— WORK INSTRUCTIONS —
Search the listing below for the string "mensagens" and copy every line where it occurs.

— INFORMATION GIVEN —
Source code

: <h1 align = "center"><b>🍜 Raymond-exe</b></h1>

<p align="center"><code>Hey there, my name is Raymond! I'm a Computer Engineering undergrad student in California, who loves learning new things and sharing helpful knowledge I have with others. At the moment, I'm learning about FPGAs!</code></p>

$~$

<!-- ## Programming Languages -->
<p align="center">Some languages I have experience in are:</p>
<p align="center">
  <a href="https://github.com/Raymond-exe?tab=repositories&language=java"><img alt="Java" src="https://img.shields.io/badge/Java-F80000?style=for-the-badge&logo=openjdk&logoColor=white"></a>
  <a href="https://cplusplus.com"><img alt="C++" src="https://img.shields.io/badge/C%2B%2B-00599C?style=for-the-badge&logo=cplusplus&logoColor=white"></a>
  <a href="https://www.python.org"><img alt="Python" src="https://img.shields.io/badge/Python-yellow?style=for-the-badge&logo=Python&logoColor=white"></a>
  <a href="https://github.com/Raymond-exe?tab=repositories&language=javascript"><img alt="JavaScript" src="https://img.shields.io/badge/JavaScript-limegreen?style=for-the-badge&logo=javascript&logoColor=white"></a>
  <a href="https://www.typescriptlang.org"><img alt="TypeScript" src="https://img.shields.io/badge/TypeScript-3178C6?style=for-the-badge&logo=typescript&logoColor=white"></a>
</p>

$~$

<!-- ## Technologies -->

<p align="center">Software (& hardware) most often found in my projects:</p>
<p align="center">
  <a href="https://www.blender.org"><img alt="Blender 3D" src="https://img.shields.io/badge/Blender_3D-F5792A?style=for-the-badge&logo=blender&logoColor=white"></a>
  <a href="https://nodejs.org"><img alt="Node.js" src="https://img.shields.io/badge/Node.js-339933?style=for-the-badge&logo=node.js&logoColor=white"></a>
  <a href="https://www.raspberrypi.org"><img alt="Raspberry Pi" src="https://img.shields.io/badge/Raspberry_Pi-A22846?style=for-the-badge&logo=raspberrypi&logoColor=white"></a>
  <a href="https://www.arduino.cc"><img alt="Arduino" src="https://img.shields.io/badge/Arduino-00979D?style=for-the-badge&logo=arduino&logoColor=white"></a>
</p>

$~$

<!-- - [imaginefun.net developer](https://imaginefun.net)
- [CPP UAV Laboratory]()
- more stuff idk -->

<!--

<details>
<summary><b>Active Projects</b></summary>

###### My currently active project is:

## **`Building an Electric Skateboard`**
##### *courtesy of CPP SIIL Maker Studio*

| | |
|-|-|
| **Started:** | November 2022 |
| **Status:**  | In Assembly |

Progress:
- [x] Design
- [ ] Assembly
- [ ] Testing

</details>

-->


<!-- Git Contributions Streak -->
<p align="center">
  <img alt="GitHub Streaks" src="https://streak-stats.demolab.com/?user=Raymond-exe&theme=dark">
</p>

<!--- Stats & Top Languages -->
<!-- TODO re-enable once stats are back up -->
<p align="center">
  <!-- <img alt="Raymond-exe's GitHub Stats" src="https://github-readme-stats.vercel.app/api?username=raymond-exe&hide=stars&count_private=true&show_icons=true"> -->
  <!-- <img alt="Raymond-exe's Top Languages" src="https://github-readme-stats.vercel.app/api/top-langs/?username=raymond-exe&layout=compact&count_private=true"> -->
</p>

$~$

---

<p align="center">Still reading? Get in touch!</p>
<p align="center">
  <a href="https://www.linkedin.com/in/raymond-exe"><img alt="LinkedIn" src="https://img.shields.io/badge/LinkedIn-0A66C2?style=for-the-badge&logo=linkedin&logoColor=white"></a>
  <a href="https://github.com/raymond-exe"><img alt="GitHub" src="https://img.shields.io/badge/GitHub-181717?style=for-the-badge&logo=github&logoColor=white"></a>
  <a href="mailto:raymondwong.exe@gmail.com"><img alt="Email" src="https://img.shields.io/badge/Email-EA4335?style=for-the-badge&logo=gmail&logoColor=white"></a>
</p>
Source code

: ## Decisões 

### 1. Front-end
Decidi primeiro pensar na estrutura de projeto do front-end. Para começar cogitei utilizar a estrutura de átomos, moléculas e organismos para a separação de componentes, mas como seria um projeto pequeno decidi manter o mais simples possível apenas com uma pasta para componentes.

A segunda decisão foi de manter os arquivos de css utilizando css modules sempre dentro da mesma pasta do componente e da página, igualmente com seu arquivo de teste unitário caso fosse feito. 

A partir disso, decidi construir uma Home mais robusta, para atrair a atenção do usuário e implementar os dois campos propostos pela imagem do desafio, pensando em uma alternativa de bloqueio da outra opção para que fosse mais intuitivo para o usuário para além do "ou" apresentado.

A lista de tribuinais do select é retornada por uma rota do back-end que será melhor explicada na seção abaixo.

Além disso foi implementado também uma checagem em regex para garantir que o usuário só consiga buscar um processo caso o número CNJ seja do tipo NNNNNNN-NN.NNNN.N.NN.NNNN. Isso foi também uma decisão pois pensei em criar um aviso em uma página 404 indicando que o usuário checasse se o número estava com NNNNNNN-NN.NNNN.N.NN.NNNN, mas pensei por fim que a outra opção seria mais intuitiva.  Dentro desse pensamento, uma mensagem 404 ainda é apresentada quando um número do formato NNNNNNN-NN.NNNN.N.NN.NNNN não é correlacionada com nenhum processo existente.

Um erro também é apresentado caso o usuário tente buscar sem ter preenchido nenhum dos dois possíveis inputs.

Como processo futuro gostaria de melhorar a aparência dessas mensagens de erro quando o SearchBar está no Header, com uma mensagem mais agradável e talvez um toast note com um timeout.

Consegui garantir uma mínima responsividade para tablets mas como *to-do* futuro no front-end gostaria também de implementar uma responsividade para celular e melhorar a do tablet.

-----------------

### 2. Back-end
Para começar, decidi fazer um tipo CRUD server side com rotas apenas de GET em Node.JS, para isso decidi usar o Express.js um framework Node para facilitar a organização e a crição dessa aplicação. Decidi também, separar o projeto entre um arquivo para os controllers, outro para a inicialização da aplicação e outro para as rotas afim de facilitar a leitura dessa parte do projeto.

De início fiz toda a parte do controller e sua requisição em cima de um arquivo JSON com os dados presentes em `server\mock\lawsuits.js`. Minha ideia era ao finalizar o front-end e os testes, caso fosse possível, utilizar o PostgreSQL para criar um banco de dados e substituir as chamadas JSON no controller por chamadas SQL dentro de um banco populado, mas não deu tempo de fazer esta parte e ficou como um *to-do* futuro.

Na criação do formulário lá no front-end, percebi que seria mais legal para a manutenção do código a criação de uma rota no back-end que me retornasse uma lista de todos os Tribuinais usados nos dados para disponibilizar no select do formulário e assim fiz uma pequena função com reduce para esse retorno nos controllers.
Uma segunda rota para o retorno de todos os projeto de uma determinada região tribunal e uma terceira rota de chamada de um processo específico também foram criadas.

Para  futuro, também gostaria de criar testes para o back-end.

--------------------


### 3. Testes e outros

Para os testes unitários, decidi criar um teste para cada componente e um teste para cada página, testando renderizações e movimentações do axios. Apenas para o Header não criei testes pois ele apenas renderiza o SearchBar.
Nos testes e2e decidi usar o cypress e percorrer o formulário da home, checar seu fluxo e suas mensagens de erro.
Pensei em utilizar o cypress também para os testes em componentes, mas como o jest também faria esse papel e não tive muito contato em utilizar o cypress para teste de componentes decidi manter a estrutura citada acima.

— TASK SOLUTION —
Como processo futuro gostaria de melhorar a aparência dessas mensagens de erro quando o SearchBar está no Header, com uma mensagem mais agradável e talvez um toast note com um timeout.
Nos testes e2e decidi usar o cypress e percorrer o formulário da home, checar seu fluxo e suas mensagens de erro.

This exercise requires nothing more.